(DATA SECTION begins)
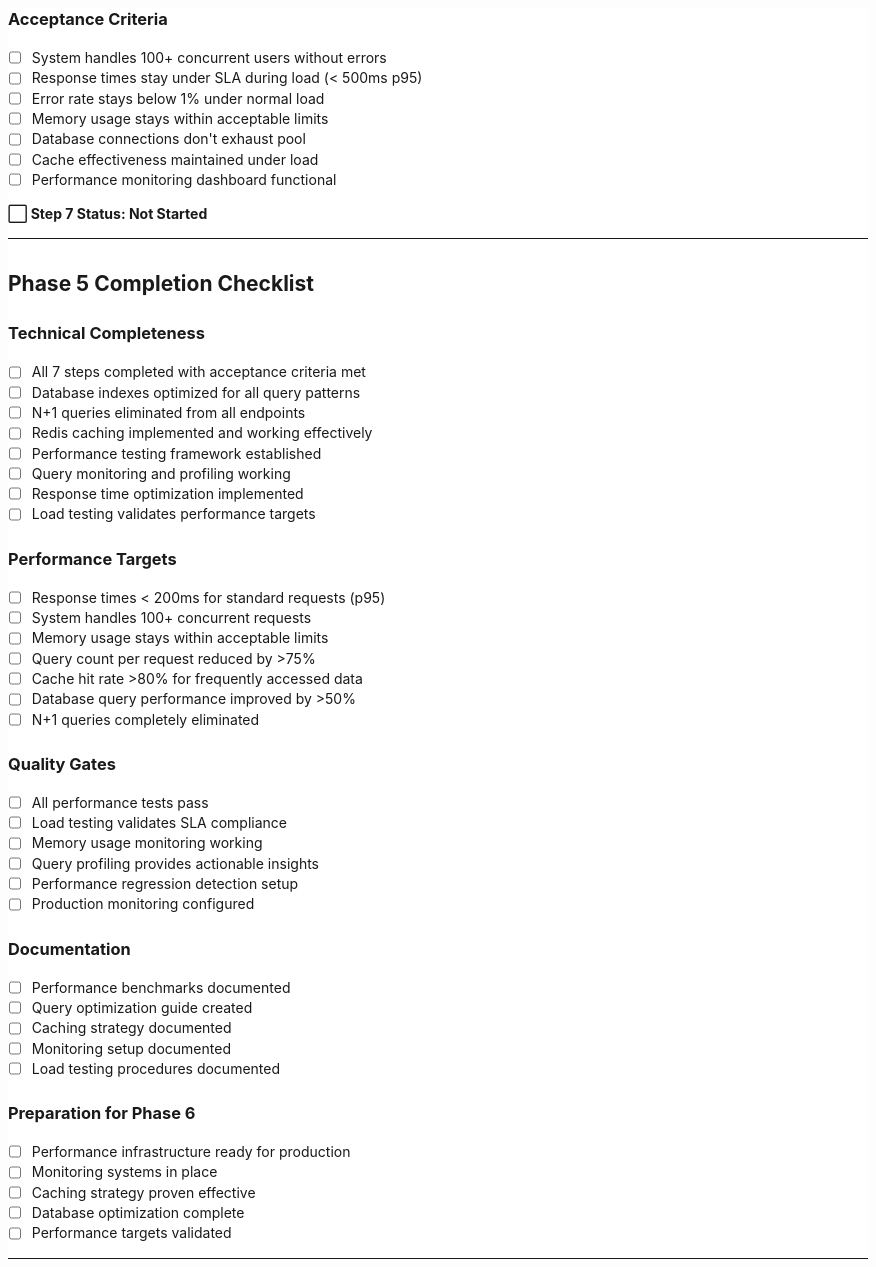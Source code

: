 ### Acceptance Criteria
- [ ] System handles 100+ concurrent users without errors
- [ ] Response times stay under SLA during load (< 500ms p95)
- [ ] Error rate stays below 1% under normal load
- [ ] Memory usage stays within acceptable limits
- [ ] Database connections don't exhaust pool
- [ ] Cache effectiveness maintained under load
- [ ] Performance monitoring dashboard functional

**⬜ Step 7 Status: Not Started**

---

## Phase 5 Completion Checklist

### Technical Completeness
- [ ] All 7 steps completed with acceptance criteria met
- [ ] Database indexes optimized for all query patterns
- [ ] N+1 queries eliminated from all endpoints
- [ ] Redis caching implemented and working effectively
- [ ] Performance testing framework established
- [ ] Query monitoring and profiling working
- [ ] Response time optimization implemented
- [ ] Load testing validates performance targets

### Performance Targets
- [ ] Response times < 200ms for standard requests (p95)
- [ ] System handles 100+ concurrent requests
- [ ] Memory usage stays within acceptable limits
- [ ] Query count per request reduced by >75%
- [ ] Cache hit rate >80% for frequently accessed data
- [ ] Database query performance improved by >50%
- [ ] N+1 queries completely eliminated

### Quality Gates
- [ ] All performance tests pass
- [ ] Load testing validates SLA compliance
- [ ] Memory usage monitoring working
- [ ] Query profiling provides actionable insights
- [ ] Performance regression detection setup
- [ ] Production monitoring configured

### Documentation
- [ ] Performance benchmarks documented
- [ ] Query optimization guide created
- [ ] Caching strategy documented
- [ ] Monitoring setup documented
- [ ] Load testing procedures documented

### Preparation for Phase 6
- [ ] Performance infrastructure ready for production
- [ ] Monitoring systems in place
- [ ] Caching strategy proven effective
- [ ] Database optimization complete
- [ ] Performance targets validated

---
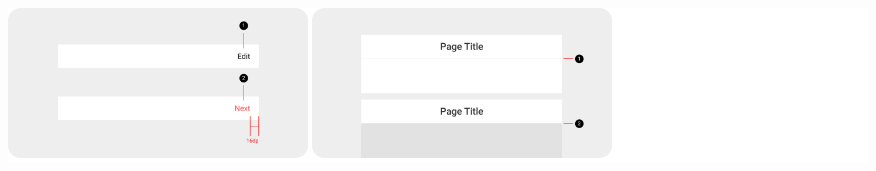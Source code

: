 <img src="../images/标题栏/标注7.png" height="150px" alt="图片说明" style="zoom:100%;">
<img src="../images/标题栏/标注8.png" height="150px" alt="图片说明" style="zoom:100%;">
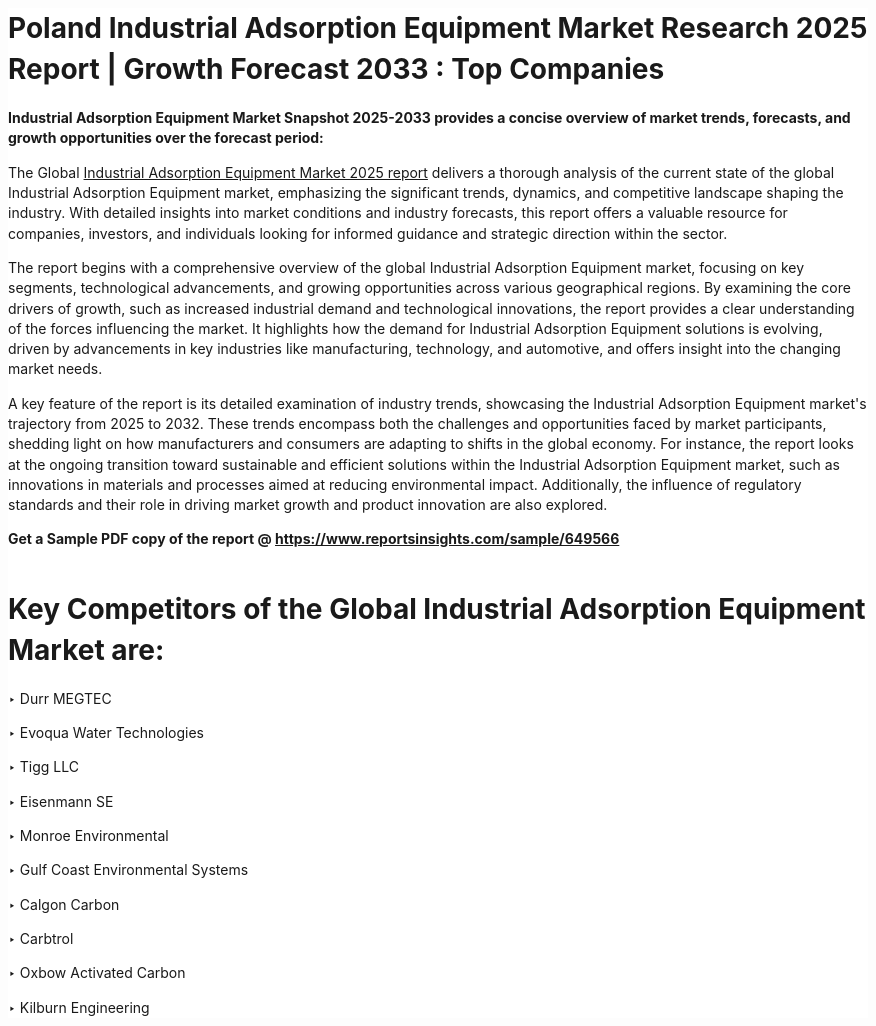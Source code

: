 # Poland Industrial Adsorption Equipment Market Research 2025 Report | Growth Forecast 2033 : Top Companies

<strong>Industrial Adsorption Equipment Market Snapshot 2025-2033 provides a concise overview of market trends, forecasts, and growth opportunities over the forecast period:</strong>

The Global <a href=https://www.reportsinsights.com/sample/649566>Industrial Adsorption Equipment Market 2025 report</a> delivers a thorough analysis of the current state of the global Industrial Adsorption Equipment market, emphasizing the significant trends, dynamics, and competitive landscape shaping the industry. With detailed insights into market conditions and industry forecasts, this report offers a valuable resource for companies, investors, and individuals looking for informed guidance and strategic direction within the sector.

The report begins with a comprehensive overview of the global Industrial Adsorption Equipment market, focusing on key segments, technological advancements, and growing opportunities across various geographical regions. By examining the core drivers of growth, such as increased industrial demand and technological innovations, the report provides a clear understanding of the forces influencing the market. It highlights how the demand for Industrial Adsorption Equipment solutions is evolving, driven by advancements in key industries like manufacturing, technology, and automotive, and offers insight into the changing market needs.

A key feature of the report is its detailed examination of industry trends, showcasing the Industrial Adsorption Equipment market's trajectory from 2025 to 2032. These trends encompass both the challenges and opportunities faced by market participants, shedding light on how manufacturers and consumers are adapting to shifts in the global economy. For instance, the report looks at the ongoing transition toward sustainable and efficient solutions within the Industrial Adsorption Equipment market, such as innovations in materials and processes aimed at reducing environmental impact. Additionally, the influence of regulatory standards and their role in driving market growth and product innovation are also explored.

<strong>Get a Sample PDF copy of the report @ <a href=https://www.reportsinsights.com/sample/649566>https://www.reportsinsights.com/sample/649566</a></strong>

# <strong>Key Competitors of the Global Industrial Adsorption Equipment Market are:</strong>

‣ Durr MEGTEC

‣ Evoqua Water Technologies

‣ Tigg LLC

‣ Eisenmann SE

‣ Monroe Environmental

‣ Gulf Coast Environmental Systems

‣ Calgon Carbon

‣ Carbtrol

‣ Oxbow Activated Carbon

‣ Kilburn Engineering
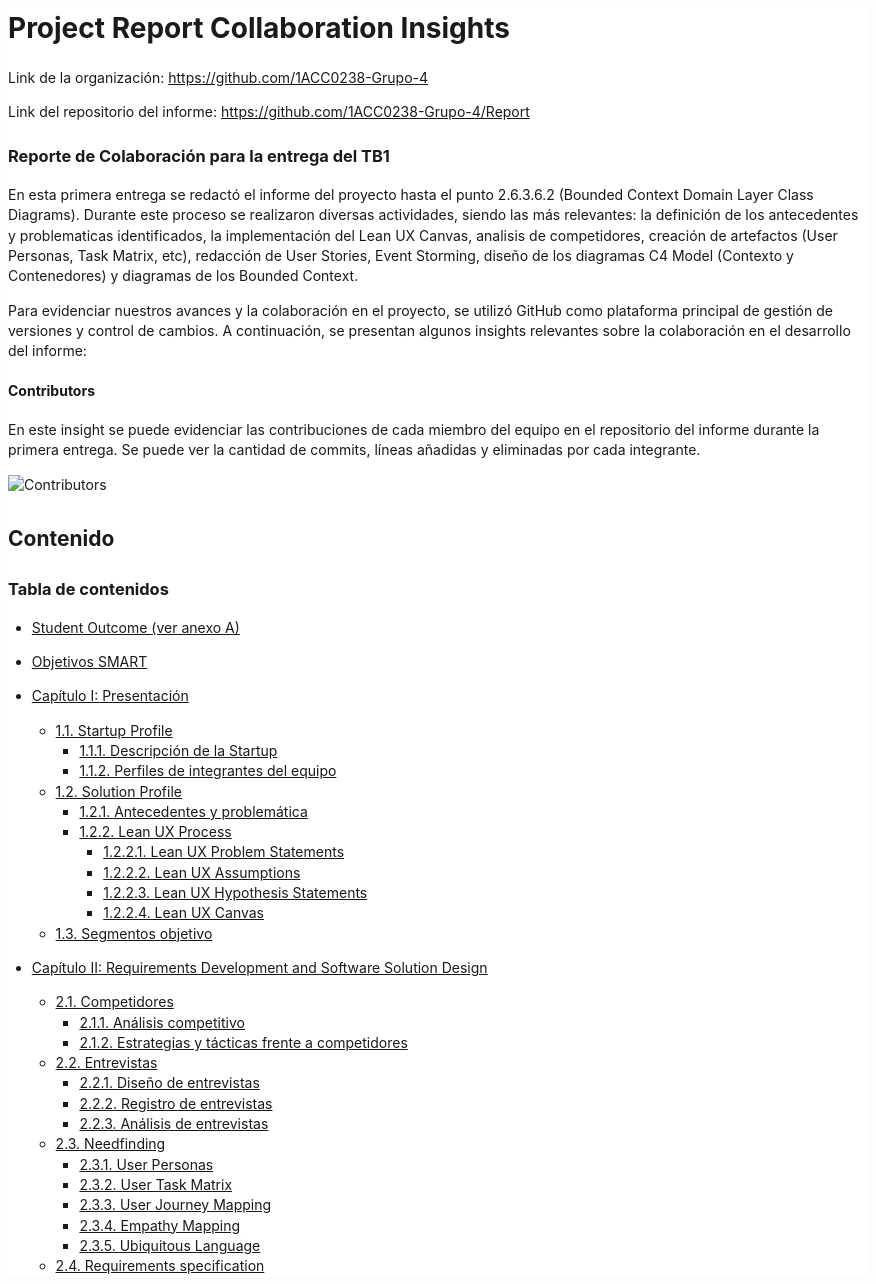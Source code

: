 # Project Report Collaboration Insights

Link de la organización: https://github.com/1ACC0238-Grupo-4

Link del repositorio del informe: https://github.com/1ACC0238-Grupo-4/Report

### Reporte de Colaboración para la entrega del TB1

En esta primera entrega se redactó el informe del proyecto hasta el punto 2.6.3.6.2 (Bounded Context Domain Layer Class Diagrams).  Durante este proceso se realizaron diversas actividades, siendo las más relevantes: la definición de los antecedentes y problematicas identificados, la implementación del Lean UX Canvas, analisis de competidores, creación de artefactos (User Personas, Task Matrix, etc), redacción de User Stories, Event Storming, diseño de los diagramas C4 Model (Contexto y Contenedores) y diagramas de los Bounded Context.

Para evidenciar nuestros avances y la colaboración en el proyecto, se utilizó GitHub como plataforma principal de gestión de versiones y control de cambios. A continuación, se presentan algunos insights relevantes sobre la colaboración en el desarrollo del informe:

#### Contributors

En este insight se puede evidenciar las contribuciones de cada miembro del equipo en el repositorio del informe durante la primera entrega. Se puede ver la cantidad de commits, líneas añadidas y eliminadas por cada integrante.

![Contributors](assets/chapter-I/Contributor-tb1.jpg)

## Contenido

### Tabla de contenidos

- [Student Outcome (ver anexo A)](#student-outcome-ver-anexo-a)
- [Objetivos SMART](#objetivos-smart)
- [Capítulo I: Presentación](#capítulo-i-presentación)

  - [1.1. Startup Profile](#11-startup-profile)
    - [1.1.1. Descripción de la Startup](#111-descripción-de-la-startup)
    - [1.1.2. Perfiles de integrantes del equipo](#112-perfiles-de-integrantes-del-equipo)
  - [1.2. Solution Profile](#12-solution-profile)
    - [1.2.1. Antecedentes y problemática](#121-antecedentes-y-problemática)
    - [1.2.2. Lean UX Process](#122-lean-ux-process)
      - [1.2.2.1. Lean UX Problem Statements](#1221-lean-ux-problem-statements)
      - [1.2.2.2. Lean UX Assumptions](#1222-lean-ux-assumptions)
      - [1.2.2.3. Lean UX Hypothesis Statements](#1223-lean-ux-hypothesis-statements)
      - [1.2.2.4. Lean UX Canvas](#1224-lean-ux-canvas)
  - [1.3. Segmentos objetivo](#13-segmentos-objetivo)

- [Capítulo II: Requirements Development and Software Solution Design](#capítulo-ii-requirements-development-and-software-solution-design)
  - [2.1. Competidores](#21-competidores)
    - [2.1.1. Análisis competitivo](#211-análisis-competitivo)
    - [2.1.2. Estrategias y tácticas frente a competidores](#212-estrategias-y-tácticas-frente-a-competidores)
  - [2.2. Entrevistas](#22-entrevistas)
    - [2.2.1. Diseño de entrevistas](#221-diseño-de-entrevistas)
    - [2.2.2. Registro de entrevistas](#222-registro-de-entrevistas)
    - [2.2.3. Análisis de entrevistas](#223-análisis-de-entrevistas)
  - [2.3. Needfinding](#23-needfinding)
    - [2.3.1. User Personas](#231-user-personas)
    - [2.3.2. User Task Matrix](#232-user-task-matrix)
    - [2.3.3. User Journey Mapping](#233-user-journey-mapping)
    - [2.3.4. Empathy Mapping](#234-empathy-mapping)
    - [2.3.5. Ubiquitous Language](#235-ubiquitous-language)
  - [2.4. Requirements specification](#24-requirements-specification)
(DATA SECTION ends)
— REQUIRED ACTION —
Wherever the word "Link" appears in the data, return the whole line.

— SOLUTION —
Link de la organización: https://github.com/1ACC0238-Grupo-4
Link del repositorio del informe: https://github.com/1ACC0238-Grupo-4/Report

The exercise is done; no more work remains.